Accessing a compressed matrix is super slow!

Hang_Mang · March 21, 2014, 11:15am

Hi, I found that accessing a compressed matrix is really slow. I'm
computing a similarity index called LHN1, it took 34 seconds to compute
when I access the 'paths' variable/matrix. But when I converted paths to
paths.asarray() it only took 11 seconds. So now I'm really ending up
calling toarray() all over my code. I'm not sure of why using compressed
matrices in the first place or how I could overcome this! Forget about the get_degrees_dic()
for now.

Here's my code:

def lhn1(graph):

A = gts.adjacency(graph)

paths = A**2

paths = paths.toarray()

S = np.zeros(A.shape)

degrees = get_degrees_dic(graph)

for i in xrange(S.shape[0]):

for j in xrange(S.shape[0]):

i_degree = degrees[i] #graph.vertex(i).out_degree()

j_degree = degrees[j] #graph.vertex(j).out_degree()

factor = i_degree * j_degree

S[i,j] = (1.0/factor) * paths[i,j]

return S

attachment.html (1.76 KB)

tiago · March 21, 2014, 11:32am

This doesn't really have anything to do with graph-tool.

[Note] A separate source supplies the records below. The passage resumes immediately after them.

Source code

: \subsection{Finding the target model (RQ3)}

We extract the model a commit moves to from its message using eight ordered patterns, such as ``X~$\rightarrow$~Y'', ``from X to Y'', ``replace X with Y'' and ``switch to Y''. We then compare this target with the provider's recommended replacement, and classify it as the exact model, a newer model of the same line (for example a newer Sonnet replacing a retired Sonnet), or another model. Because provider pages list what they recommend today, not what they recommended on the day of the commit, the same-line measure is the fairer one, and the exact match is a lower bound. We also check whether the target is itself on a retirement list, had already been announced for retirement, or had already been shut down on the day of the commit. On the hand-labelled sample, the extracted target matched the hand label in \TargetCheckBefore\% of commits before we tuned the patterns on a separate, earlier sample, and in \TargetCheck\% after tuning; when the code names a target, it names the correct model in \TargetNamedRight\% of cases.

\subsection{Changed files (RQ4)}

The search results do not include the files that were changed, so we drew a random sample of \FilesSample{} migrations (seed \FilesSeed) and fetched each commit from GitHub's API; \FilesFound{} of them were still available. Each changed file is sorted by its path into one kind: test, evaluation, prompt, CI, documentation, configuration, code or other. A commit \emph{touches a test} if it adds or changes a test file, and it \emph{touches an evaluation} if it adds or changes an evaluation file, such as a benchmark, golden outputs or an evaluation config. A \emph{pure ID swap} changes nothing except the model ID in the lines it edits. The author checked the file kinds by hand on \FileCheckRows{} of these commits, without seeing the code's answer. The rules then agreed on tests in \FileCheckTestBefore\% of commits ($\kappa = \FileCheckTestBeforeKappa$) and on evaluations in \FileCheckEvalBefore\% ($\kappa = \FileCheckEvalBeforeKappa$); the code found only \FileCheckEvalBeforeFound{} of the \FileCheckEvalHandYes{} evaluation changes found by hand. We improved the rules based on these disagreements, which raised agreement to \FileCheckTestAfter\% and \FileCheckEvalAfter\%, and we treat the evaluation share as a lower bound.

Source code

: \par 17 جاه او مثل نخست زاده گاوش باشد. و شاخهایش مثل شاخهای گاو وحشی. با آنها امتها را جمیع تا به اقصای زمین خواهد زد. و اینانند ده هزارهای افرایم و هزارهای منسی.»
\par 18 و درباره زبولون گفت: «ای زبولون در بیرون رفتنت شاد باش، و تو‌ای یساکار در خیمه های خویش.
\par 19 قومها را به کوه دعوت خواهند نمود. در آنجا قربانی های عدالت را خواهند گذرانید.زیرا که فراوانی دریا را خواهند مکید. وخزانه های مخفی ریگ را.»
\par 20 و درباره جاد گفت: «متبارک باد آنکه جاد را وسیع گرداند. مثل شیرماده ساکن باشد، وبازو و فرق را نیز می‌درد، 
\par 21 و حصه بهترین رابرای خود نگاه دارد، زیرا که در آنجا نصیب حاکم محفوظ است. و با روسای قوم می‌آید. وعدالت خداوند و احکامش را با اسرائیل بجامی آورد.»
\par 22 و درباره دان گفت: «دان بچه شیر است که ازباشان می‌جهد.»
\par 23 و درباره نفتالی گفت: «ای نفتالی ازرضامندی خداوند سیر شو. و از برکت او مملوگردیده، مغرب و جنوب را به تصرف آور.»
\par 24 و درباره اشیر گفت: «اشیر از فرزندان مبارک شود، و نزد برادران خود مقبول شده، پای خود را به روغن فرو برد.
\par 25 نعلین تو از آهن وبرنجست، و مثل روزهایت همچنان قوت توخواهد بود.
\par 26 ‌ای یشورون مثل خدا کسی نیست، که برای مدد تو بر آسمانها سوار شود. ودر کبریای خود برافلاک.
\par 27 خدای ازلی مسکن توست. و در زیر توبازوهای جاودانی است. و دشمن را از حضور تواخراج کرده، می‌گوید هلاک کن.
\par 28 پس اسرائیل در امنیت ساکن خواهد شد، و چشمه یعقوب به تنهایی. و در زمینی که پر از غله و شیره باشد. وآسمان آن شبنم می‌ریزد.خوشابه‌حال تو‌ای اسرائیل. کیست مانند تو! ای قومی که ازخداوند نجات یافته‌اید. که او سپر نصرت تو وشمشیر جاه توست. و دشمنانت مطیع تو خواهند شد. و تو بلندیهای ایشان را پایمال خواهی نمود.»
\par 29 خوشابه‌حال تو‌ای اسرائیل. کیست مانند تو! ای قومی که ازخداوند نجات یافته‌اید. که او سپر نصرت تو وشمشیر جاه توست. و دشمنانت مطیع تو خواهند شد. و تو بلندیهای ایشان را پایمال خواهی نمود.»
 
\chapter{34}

Compressed matrices are always slower then dense ones, but they take
less space. Please take a look at the scipy documentation for sparse
matrices:

http://docs.scipy.org/doc/scipy/reference/sparse.html

Read about the different types of sparse matrices (crs, lil, coo, etc.)
and their advantages, and disadvantages.

Since graphs are most often sparse, it makes more sense to return sparse
arrays. If the user wants dense ones, it is trivial to convert.

Best,
Tiago